Recent insights into what happens as we die do not invalidate the commonly used notion of “brain death,” affirms a recent white paper by the President’s Council on Bioethics.
“The prevailing opinion is that the current neurological standard for declaring death, grounded in a careful diagnosis of total brain failure, is biologically and philosophically defensible,” the prominent group of physicians and philosophers wrote in “Controversies in the Determination of Death,” which was released Jan. 12.
But the decision was not unanimous. At least two authors offered dissenting opinions, and other experts on the topic echo their concerns.
From a practical standpoint, brain death—or total brain failure, the council’s preferred term—is not disputed. It has been an accepted legal and medical alternative to the traditional concept of death, an irreversible end of heart and lung function, since 1981, when the President’s Commission for the Study of Ethical Problems in Medicine and Biomedical and Behavioral Research advocated the standard. The commission justified the idea at the time by appealing to the notion of “wholeness”: Death occurs when the body and brain cease to function in an integrated way.
Since then, many have disputed the notion on both medical and philosophical grounds. Still, the members of the President’s Council weren’t planning to take up the topic again, but they reconsidered while preparing a report on organ transplantation due later this year. Many objections to brain death center on its use in transplant standards, since many viable organs can be harvested only from patients with beating hearts.
“The thing that got our attention [was] the increasing challenges to any brain death standard,” says council member Gilbert Meilaender, a professor of Christian ethics at Valparaiso University. “We spent some time on it and eventually decided the topic could be fruitfully separated out from the larger organ project and given a complete treatment.”
Of particular concern was the work of Alan Shewmon, chief of the neurology department at the Olive View-UCLA Medical Center. In 2001, he published a landmark paper showing that patients considered brain dead can show many integrated functions, including immune responses, wound healing, fetus gestation and sexual maturation. Such integrated functions are part of the definition of “wholeness.”
Based on such findings, the council has abandoned the wholeness concept in favor of an alternate justification: “vital work.” The scientists now say that patients suffering from brain death no longer do the vital work of an organism, failing to meet at least one of three essential functions: receiving stimuli from the outside world, showing the ability to act upon such stimuli and demonstrating a drive to act upon their needs.
“This was an attempt to take the challenges to the neurological standard seriously,” Meilaender says. “With this new notion, we concluded the neurologic standard could be defended, but not on the same ground.
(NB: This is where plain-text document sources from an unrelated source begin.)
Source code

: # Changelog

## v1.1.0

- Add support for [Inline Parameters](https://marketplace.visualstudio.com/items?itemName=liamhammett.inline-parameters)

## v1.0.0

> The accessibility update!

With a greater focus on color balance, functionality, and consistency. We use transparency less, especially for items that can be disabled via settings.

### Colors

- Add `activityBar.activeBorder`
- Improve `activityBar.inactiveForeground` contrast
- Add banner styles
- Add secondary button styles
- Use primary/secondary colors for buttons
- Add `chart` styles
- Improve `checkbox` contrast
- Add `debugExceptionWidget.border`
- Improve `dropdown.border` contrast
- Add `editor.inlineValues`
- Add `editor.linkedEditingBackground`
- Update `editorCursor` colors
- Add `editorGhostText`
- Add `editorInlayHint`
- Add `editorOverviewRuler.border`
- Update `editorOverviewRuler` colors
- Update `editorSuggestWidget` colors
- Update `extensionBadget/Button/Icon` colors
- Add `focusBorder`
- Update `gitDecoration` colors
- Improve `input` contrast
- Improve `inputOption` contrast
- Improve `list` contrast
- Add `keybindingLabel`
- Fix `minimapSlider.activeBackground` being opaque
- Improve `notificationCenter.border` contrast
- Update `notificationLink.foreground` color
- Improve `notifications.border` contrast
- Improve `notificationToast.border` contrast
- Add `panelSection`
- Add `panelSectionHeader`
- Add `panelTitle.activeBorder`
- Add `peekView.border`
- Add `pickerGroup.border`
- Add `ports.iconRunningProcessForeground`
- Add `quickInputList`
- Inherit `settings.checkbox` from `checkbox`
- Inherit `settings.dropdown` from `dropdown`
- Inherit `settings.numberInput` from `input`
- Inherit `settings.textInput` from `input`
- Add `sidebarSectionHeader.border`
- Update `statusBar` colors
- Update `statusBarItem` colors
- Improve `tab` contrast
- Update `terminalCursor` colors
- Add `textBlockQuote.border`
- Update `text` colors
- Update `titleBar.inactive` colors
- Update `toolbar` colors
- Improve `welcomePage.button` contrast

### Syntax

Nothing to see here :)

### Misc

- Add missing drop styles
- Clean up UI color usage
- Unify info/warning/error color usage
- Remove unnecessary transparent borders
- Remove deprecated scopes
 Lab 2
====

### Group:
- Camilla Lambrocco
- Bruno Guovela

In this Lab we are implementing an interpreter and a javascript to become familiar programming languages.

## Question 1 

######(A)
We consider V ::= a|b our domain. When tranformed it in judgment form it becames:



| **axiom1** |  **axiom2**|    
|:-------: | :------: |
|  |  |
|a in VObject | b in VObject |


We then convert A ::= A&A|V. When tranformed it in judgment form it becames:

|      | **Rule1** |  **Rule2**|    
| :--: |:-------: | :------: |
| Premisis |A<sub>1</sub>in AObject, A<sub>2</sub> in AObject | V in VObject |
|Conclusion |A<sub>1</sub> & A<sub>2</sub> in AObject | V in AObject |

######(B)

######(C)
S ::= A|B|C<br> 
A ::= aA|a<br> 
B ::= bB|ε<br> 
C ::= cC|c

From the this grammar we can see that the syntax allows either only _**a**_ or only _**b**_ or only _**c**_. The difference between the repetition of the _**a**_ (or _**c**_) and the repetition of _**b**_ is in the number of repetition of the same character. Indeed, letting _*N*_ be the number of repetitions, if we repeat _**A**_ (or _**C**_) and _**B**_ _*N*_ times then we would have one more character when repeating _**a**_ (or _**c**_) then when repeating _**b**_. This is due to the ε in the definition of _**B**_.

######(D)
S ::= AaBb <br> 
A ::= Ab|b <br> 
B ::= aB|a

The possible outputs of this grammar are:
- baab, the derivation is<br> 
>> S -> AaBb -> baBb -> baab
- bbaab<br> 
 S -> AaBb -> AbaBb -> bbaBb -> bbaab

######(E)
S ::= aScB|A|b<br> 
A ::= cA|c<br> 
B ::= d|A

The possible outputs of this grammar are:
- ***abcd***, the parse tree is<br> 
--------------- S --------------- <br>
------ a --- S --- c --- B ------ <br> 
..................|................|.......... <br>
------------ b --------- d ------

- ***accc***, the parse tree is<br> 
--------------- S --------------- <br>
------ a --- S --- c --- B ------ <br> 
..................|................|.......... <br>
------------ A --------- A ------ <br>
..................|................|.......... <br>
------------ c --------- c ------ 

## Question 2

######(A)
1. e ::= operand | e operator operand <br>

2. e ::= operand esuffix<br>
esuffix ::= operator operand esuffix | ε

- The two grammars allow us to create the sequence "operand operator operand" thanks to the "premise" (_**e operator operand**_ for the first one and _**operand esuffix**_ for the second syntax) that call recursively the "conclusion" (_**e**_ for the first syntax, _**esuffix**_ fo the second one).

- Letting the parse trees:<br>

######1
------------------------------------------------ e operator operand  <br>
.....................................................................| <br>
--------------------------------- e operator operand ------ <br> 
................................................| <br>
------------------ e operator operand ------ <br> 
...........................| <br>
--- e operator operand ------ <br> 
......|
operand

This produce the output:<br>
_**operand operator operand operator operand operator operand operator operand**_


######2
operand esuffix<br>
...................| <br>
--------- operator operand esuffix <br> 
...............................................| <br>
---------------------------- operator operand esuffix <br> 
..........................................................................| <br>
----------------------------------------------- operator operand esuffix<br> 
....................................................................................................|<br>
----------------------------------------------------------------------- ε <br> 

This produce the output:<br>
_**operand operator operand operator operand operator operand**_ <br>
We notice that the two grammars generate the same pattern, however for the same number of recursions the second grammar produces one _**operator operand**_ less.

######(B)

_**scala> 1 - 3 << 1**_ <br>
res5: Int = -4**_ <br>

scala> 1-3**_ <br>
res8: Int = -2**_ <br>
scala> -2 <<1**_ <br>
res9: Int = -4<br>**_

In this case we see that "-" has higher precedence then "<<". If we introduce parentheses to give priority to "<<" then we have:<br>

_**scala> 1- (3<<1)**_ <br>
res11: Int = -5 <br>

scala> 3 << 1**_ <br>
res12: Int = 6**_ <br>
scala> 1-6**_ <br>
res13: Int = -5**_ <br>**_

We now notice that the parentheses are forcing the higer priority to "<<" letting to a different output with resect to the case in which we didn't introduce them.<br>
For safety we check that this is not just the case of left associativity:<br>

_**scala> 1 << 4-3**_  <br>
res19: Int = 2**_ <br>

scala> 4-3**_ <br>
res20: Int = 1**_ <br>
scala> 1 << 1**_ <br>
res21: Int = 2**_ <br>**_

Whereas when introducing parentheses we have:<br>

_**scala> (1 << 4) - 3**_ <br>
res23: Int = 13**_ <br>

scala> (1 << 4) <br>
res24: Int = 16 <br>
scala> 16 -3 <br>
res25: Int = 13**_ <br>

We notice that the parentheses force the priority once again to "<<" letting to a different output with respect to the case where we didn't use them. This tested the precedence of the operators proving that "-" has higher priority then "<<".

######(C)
One needed a different kind of argument.”
But despite the thorough and nuanced discussion in the paper, the new recommendation remains problematic, say scientists not on the council, including Shewmon.
“What is remarkable about the white paper is that they basically reject all previous standards regarding neural death, for a quite new rationale,” Shewmon says. “They basically accepted the kind of evidence that convinced me to change my own view of brain death.
“But I don’t think it’s been entirely thought through in all its consequences and implications,” he adds. “There are a number of loose ends with the new proposal.”
In particular, Shewmon points out that the council fixates on breathing—or the attempt to breathe—as the significant vital function that can fail, but ignores patients who lose the will to eat or drink.
“[The new standard] shows that the brain is not capable of doing something necessary for life. I would say, OK, the same thing applies to people in a persistent vegetative state, who have lost the ability to eat,” says Robert Truog, a professor of medical ethics at Harvard Medical School. “Both are critical functions for living and both can be provided artificially. It seems that by their own definition they fail to differentiate between brain-dead patients and patients in a vegetative state, and they do not want to declare people like Terry Schiavo dead.”
Schiavo fell into a persistent vegetative state in 1990 after going into cardiac arrest, eventually requiring a feeding tube. The extended legal battle between her husband, who wanted to remove the tube, and her parents, who wanted to keep it, brought many of the issues discussed in this white paper into the public eye.
Truog says the mere appearance of the white paper reflects just how difficult and controversial this topic remains, despite the façade of acceptance.
“They saw that current explanations are insufficient and felt compelled to come up with a new one,” he says. “That right there is pretty amazing. It shows that problems with brain death have not gone away.”